By ERWIN CHLANDA
Solar electricity promoter RePower Alice Springs is forming a close relationship with Territory Generation (T-Gen), the NT Government owned electricity supplier currently using almost entirely fossil fuels.
By 2030 the community group wants Alice to get 100% of its power from the sun, double the target of the NT Government.
However, the community group expects difficulties with PowerWater’s distribution network, also publicly owned – the wires, transformers and software running them.
In fact, RePower’s Tim Brand says if these problems cannot be ironed out it would be cheaper and more efficient for householders to put in their own photovoltaic panels and a battery, making them fully independent from government-provided electricity.
He says his group is founding a company to create a solar farm providing 10% of the town’s demand, enough for 2000 homes, which would take Alice to just below the nation’s 27% solar use. Other private producers are currently providing 15%, including the airport and Uterne.
He says T-Gen’s proposed role is as a tenderer for the management of the farm, or as a shareholder in the company, as required, or both. The total anticipated float is $20m.
Mr Brand says on present indications the shares will be snapped up by private local people and businesses.
And there has already been an offer for the entire issue from one undisclosed source (not the government).
Mr Brand told the meeting of the Rotary Club of Alice Springs last week: “It’s an easy way to go solar.”
Currently T-Gen is installing 10 gas fired generators, at a cost of 75m.
It is clear that the failure to use a substantial part of these funds for solar was one of the contributing factors for the CLP’s disastrous showing in the 2016 elections.
Mr Brand says a survey by RePower last year revealed that 70% of the residents wanted 80% or more of the town’s power to be from renewable sources by 2030, and 92% wanted access to a green energy source.

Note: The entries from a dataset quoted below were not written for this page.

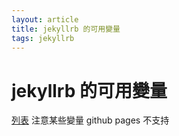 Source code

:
 ```yaml
---
layout: article
title: jekyllrb 的可用變量
tags: jekyllrb
---
```

# jekyllrb 的可用變量
[列表](http://jekyllrb.com/docs/variables/)
注意某些變量 github pages 不支持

RePower is now conducting a fresh “solar investment opportunity survey” which canvasses a wide range of responses, giving as much weight to financial considerations as it does to philosophical ones: “What annual return would you like to see?” The suggested options range from 1% to 11%.
The questions about “possible community benefits” range from job creation to greenhouse gas emission reductions.
[We are seeking comment from PowerWater and the Electrical Trades Union.]
Photo: Members of the group in high spirits.